27 June 2012

Joshua Been's book

Painter Joshua been, who I had the pleasure of meeting in San Luis Obispo (CA) and Telluride (CO) a couple of times has written a small but condensed book about Painting, mostly about painting in plein air. Joshua is a very talented painter and I did receive my copy of his book yesterday. I am grateful Joshua wrote this little book and think I might use it as a primer if I ever , or rather, when I teach a workshop again. I think it was generous of him because  Joshua really tried to condense most of his experience and techniques in a way that was accessible and detailed.

"Vertical Country" 48"x 60" oil on canvas
I do not obtain any benefit whatsoever from advertising Been's book but I think people might find it answers quite a few questions regarding painting and at the very least it reveals the methods of working artist.

Dog Show

A friend of mine is a big dog (smooth terrier) lover and aficionado. She invited me to a Dog Show in Long Beach. I am always for visiting harbors and I figured I could paint the Queen Mary or the beautiful forest of cranes and harbor machinery. Once I got there I was immediately drawn to the quirky ambiance and specially to the dogs. So with the Queen Mary behind me looking massive but uninteresting I set up to sketch the dog show instead.

Here are my sketches of the "Wire Terrier" breed segment.

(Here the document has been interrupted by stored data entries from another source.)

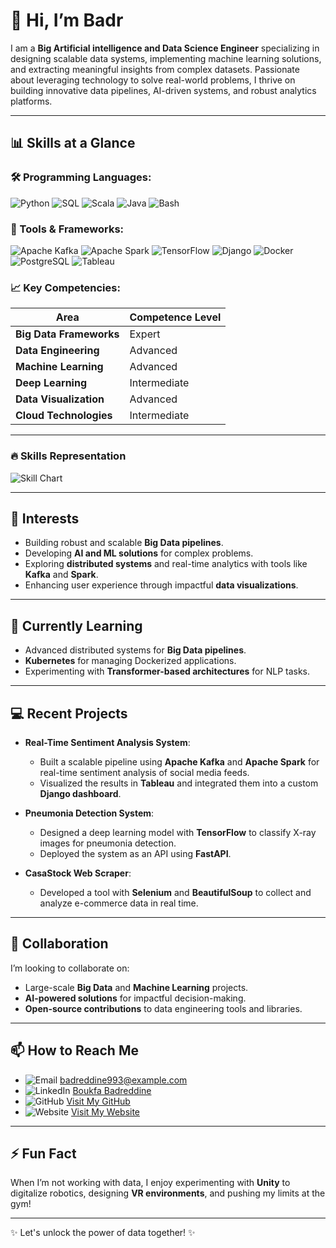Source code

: # 👋 Hi, I’m Badr

I am a **Big Artificial intelligence  and Data Science Engineer** specializing in designing scalable data systems, implementing machine learning solutions, and extracting meaningful insights from complex datasets. Passionate about leveraging technology to solve real-world problems, I thrive on building innovative data pipelines, AI-driven systems, and robust analytics platforms.

---

## 📊 Skills at a Glance

### 🛠 Programming Languages:
![Python](https://img.shields.io/badge/-Python-3776AB?logo=python&logoColor=white&style=flat)
![SQL](https://img.shields.io/badge/-SQL-003B57?logo=postgresql&logoColor=white&style=flat)
![Scala](https://img.shields.io/badge/-Scala-DC322F?logo=scala&logoColor=white&style=flat)
![Java](https://img.shields.io/badge/-Java-007396?logo=java&logoColor=white&style=flat)
![Bash](https://img.shields.io/badge/-Bash-4EAA25?logo=gnu-bash&logoColor=white&style=flat)

### 🌟 Tools & Frameworks:
![Apache Kafka](https://img.shields.io/badge/-Apache%20Kafka-231F20?logo=apachekafka&logoColor=white&style=flat)
![Apache Spark](https://img.shields.io/badge/-Apache%20Spark-E25A1C?logo=apachespark&logoColor=white&style=flat)
![TensorFlow](https://img.shields.io/badge/-TensorFlow-FF6F00?logo=tensorflow&logoColor=white&style=flat)
![Django](https://img.shields.io/badge/-Django-092E20?logo=django&logoColor=white&style=flat)
![Docker](https://img.shields.io/badge/-Docker-2496ED?logo=docker&logoColor=white&style=flat)
![PostgreSQL](https://img.shields.io/badge/-PostgreSQL-336791?logo=postgresql&logoColor=white&style=flat)
![Tableau](https://img.shields.io/badge/-Tableau-E97627?logo=tableau&logoColor=white&style=flat)

### 📈 Key Competencies:
| Area                     | Competence Level |
|--------------------------|------------------|
| **Big Data Frameworks**  | Expert          |
| **Data Engineering**     | Advanced        |
| **Machine Learning**     | Advanced        |
| **Deep Learning**        | Intermediate    |
| **Data Visualization**   | Advanced        |
| **Cloud Technologies**   | Intermediate    |

---

### 🔥 Skills Representation

![Skill Chart]()


---

## 👀 Interests

- Building robust and scalable **Big Data pipelines**.
- Developing **AI and ML solutions** for complex problems.
- Exploring **distributed systems** and real-time analytics with tools like **Kafka** and **Spark**.
- Enhancing user experience through impactful **data visualizations**.

---

## 🌱 Currently Learning

- Advanced distributed systems for **Big Data pipelines**.
- **Kubernetes** for managing Dockerized applications.
- Experimenting with **Transformer-based architectures** for NLP tasks.

---

## 💻 Recent Projects

- **Real-Time Sentiment Analysis System**:
   - Built a scalable pipeline using **Apache Kafka** and **Apache Spark** for real-time sentiment analysis of social media feeds.
   - Visualized the results in **Tableau** and integrated them into a custom **Django dashboard**.
  
- **Pneumonia Detection System**:
   - Designed a deep learning model with **TensorFlow** to classify X-ray images for pneumonia detection.
   - Deployed the system as an API using **FastAPI**.

- **CasaStock Web Scraper**:
   - Developed a tool with **Selenium** and **BeautifulSoup** to collect and analyze e-commerce data in real time.

---

## 💞️ Collaboration

I’m looking to collaborate on:
- Large-scale **Big Data** and **Machine Learning** projects.
- **AI-powered solutions** for impactful decision-making.
- **Open-source contributions** to data engineering tools and libraries.

---

## 📫 How to Reach Me

- ![Email](https://img.shields.io/badge/Email-D14836?logo=gmail&logoColor=white&style=flat-square) [badreddine993@example.com](mailto:badreddine993@example.com)
- ![LinkedIn](https://img.shields.io/badge/LinkedIn-0077B5?logo=linkedin&logoColor=white&style=flat-square) [Boukfa Badreddine](https://www.linkedin.com/in/badreddine993/)
- ![GitHub](https://img.shields.io/badge/GitHub-181717?logo=github&logoColor=white&style=flat-square) [Visit My GitHub](https://github.com/Badreddine993)
- ![Website](https://img.shields.io/badge/Website-4285F4?logo=googlechrome&logoColor=white&style=flat-square) [Visit My Website](https://badrvlog.pythonanywhere.com)


---

## ⚡ Fun Fact

When I’m not working with data, I enjoy experimenting with **Unity** to digitalize robotics, designing **VR environments**, and pushing my limits at the gym!

---

✨ Let's unlock the power of data together! ✨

A lady bought the sketch off my notebook for 30$. (hey, parking and a new notebook right?).  I think it was the most succesful page and it garnered me the most comments and "likes" on facebook  I've ever had  . Who knew?

The Smooth terrier, Wire Terrier segment

 So I continued sketching away and making lots of new friends in the process. I sketched the irish terriers (along with their handlers and judges). I also jumped around and trying to capture gesture and shape with a maximum economy of gesture and trying to make the pages look interesting by themselves. No lack of models for sure. 

Irish Terriers.

Scotties and other breeds.

 A especial page dedicated to my friend Mary Lynn and her dogs Mimi and Cracker.  I gave the page to her even though I don't like tearing them. After all, she made the invitation and I am glad I shwed up. Sometimes immersing oneself in an environment one knows nothing about  (race horses, the military, factories ..I can think of a million) is a great source of inspiration.

Mary Lynn and her smooth terriers and friend.

16 June 2012

Edgar Payne show at PMCA

I rushed today in 15 minutes through the magnificent show of Edgar Payne , The Scenic Journey at the Pasadena Museum of California Art. It is unfortunate photographing was not allowed. The show was divided by thematic matter: The Sierra Nevada of California occupies the largest surface followed closely by boat paintings from France and Italy. I thing Edgar Payne might have  enjoyed the Sierra Nevada more than the boats which I feel he saw more of a compositional challenge even though they are superbly rendered as well.  Other subjects encompass California scenes from Laguna (mostly of crashing waves), the Foothills of the San Gabriel Mountains (sycamores, eucalyptus and such) to the The Navajo country (big vertical rock walls and nomadic natives)  and the Southwest and European landmarks (boats, castles and the Alps).

"Breton Tuna boats, Concarneau, France" 1924
A few things jump immediately at the viewer. First, the size. These are large paintings. As a matter of fact, one must take a six or seven  steps away to see some of them start to come together. Especially mountain scenes. I haven't seen many contemporary painters that require that much distance to congeal.. One can almost feel the weight of impressionism on the painters of this period. The second thing that jumps at you is the thick, deliberate and BIG brushstrokes, not a lot of finely wedged strokes and carvings, just big bold strokes and an interesting but effective  "weave" of colors. Payne uses  brushstrokes  of clean color juxtaposed with others equally  clean  strokes of thick impasto. The sum becomes the final color....at a distance. Payne must have had a large studio to practice this pointillist technique.

There is a third  item that soon becomes apparent, his compositions are very correct but a  bit similar. He wrote a great book called "Composition of Outdoor Painting" in 1941 so he was very deliberate in his choices but one wonders if he felt bound by the same grammar  he taught in all  his pieces. There are very few awkward  croppings or what I hesitate  to call "modern"  framing of scenes and they seem to be limited to the boat scenes. The mountains scenes are by the book and so are most other of the sublime landscapes.

If you go to the exhibition, one should not miss the drawings, photographs and compositional studies he made. they are superb, secure and one can see the seed of every large canvas in them. It's pretty amazing he was two years younger than Picasso. I throw that in there for perspective.

"Hills of Altadena 1917-1919

Undoubtedly, Edgar Payne is a "painter's painter", bold, fast and with a keen sense of color and balance. He seems to have "played it safe" a bit but the result is astounding and the brush work would contradict that very statement.

I specially loved one of the paintings of the Matterhorn at sunset. The picture I add here doesn't do it justice at all but you know the drill ...no photos. However, there is a beautifully illustrated catalog for sale I would buy if I had any space left at all in my  apartment.